Em uma década de seleção, foram 75 jogos, com 72 vitórias, dois empates e apenas uma derrota. Além da taça na 1ª Copa do Mundo Feminina de Futsal, ele acumula quatro troféus na Copa América Feminina (2017, 2019, 2023 e 2025), o tricampeonato no Torneio Intercontinental (2019, 2024 e 2025). Saboia também foi eleito Melhor Técnico do Mundo (Futsal Planet Awards - 2023 e 2024). Ele destaca a importância de se reinventar nesse processo.
“Em dez anos não se pode ser a mesma pessoa. A estrutura metodológica do treino muda. As questões físicas, técnicas. O jogo vira mais dinâmico. E se o jogo é mais dinâmico, o professor tem que ser dinâmico no seu pensar, no seu agir. Nós temos que socializar os caminhos. A forma de caminhar é o atleta que tem que ter. Então, para que a gente possa seguir com esses resultados, precisamos escutar muito os atletas, perceber os anseios, saber como está sendo jogado o jogo de alto rendimento”, ressaltou o treinador que venceu todas as 18 partidas de 2025.
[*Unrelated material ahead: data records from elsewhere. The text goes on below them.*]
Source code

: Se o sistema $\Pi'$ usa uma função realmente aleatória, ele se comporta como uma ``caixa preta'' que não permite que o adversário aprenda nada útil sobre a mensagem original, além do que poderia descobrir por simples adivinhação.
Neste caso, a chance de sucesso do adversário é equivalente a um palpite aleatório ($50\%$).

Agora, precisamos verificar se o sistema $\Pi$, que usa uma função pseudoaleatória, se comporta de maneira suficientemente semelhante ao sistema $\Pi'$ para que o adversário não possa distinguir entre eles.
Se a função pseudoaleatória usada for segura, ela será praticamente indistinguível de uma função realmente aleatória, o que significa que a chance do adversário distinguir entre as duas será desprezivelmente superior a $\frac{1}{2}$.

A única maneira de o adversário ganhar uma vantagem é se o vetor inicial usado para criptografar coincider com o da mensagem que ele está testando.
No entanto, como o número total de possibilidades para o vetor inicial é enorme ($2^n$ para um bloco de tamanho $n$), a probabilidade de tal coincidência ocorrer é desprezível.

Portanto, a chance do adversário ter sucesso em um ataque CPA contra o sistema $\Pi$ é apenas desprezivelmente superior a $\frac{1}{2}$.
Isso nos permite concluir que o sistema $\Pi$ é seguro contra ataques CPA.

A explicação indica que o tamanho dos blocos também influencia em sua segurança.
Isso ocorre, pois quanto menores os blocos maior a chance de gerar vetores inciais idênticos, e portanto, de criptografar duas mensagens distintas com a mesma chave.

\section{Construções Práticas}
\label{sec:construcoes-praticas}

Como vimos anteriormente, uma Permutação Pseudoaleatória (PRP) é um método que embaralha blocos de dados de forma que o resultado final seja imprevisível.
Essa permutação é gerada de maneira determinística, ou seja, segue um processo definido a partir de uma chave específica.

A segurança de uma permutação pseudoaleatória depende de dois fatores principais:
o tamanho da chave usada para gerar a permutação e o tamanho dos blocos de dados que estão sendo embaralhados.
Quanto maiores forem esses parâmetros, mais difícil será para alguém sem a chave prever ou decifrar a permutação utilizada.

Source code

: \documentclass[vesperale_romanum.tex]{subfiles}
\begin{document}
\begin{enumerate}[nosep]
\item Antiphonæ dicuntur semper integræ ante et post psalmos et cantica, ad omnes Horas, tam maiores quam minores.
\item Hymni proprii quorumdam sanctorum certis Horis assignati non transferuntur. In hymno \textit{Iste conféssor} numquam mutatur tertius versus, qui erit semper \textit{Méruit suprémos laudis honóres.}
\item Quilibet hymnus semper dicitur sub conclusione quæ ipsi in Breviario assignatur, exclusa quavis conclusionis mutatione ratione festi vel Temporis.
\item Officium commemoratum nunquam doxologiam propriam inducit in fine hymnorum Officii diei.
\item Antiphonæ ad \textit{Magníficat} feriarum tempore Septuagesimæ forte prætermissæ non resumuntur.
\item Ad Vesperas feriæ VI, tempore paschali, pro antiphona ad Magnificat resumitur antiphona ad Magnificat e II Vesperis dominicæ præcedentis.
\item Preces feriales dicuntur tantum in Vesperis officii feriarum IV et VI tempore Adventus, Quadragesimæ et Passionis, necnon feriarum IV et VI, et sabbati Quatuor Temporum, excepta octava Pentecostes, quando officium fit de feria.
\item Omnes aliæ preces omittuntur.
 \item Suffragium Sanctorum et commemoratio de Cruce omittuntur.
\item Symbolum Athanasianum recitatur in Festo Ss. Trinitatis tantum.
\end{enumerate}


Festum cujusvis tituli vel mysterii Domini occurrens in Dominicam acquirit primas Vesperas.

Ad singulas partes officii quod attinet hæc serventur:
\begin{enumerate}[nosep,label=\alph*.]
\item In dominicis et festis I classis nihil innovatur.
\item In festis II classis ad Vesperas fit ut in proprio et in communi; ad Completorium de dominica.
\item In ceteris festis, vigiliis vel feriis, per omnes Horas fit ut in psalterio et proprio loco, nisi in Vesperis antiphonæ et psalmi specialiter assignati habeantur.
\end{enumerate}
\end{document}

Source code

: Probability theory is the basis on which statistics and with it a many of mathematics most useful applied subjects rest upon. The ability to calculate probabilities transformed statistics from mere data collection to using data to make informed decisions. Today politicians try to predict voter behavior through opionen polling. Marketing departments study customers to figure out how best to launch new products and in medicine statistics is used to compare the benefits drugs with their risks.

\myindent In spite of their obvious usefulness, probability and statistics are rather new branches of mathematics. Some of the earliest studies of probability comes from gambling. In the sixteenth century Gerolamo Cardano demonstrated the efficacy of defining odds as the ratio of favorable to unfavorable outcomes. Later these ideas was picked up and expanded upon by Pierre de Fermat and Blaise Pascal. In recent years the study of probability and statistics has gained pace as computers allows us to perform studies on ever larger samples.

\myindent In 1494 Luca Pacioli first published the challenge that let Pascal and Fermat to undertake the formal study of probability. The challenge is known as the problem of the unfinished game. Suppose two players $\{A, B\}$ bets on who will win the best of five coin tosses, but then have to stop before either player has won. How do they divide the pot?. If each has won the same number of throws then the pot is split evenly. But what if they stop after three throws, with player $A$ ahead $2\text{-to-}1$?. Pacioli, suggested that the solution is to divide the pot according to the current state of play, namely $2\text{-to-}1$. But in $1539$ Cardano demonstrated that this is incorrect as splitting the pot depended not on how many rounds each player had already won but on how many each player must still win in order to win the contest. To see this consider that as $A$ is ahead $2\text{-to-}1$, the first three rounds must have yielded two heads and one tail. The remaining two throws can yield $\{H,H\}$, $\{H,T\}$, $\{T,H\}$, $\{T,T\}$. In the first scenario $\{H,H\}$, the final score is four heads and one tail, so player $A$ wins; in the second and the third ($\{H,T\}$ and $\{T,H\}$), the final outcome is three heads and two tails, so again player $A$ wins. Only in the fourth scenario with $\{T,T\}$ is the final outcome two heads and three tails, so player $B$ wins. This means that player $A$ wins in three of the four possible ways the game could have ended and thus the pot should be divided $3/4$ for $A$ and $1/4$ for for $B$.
O treinador avaliou a temporada e projetou o próximo ano, que terá seis convocações na Data Fifa. Um dos focos é afiar o olhar para as categorias de base.
““O ano foi magnífico. A temporada desse ano foi maravilhosa e queremos que em 2026 a gente continue desenvolvendo o futsal. Queremos estimular as categorias de base do Sub 20 e Sub 17 do feminino. As gerações passam. Então, vamos ter reuniões com a CBF para apoiar mais a base. Para que a gente possa, depois desta geração que tiver saindo, ter outra dando resultado também. Então, no próximo ano, teremos convocação adulta, sub 23, para mantermos o nível altíssimo das atletas e ter resultados no futuro”, finalizou.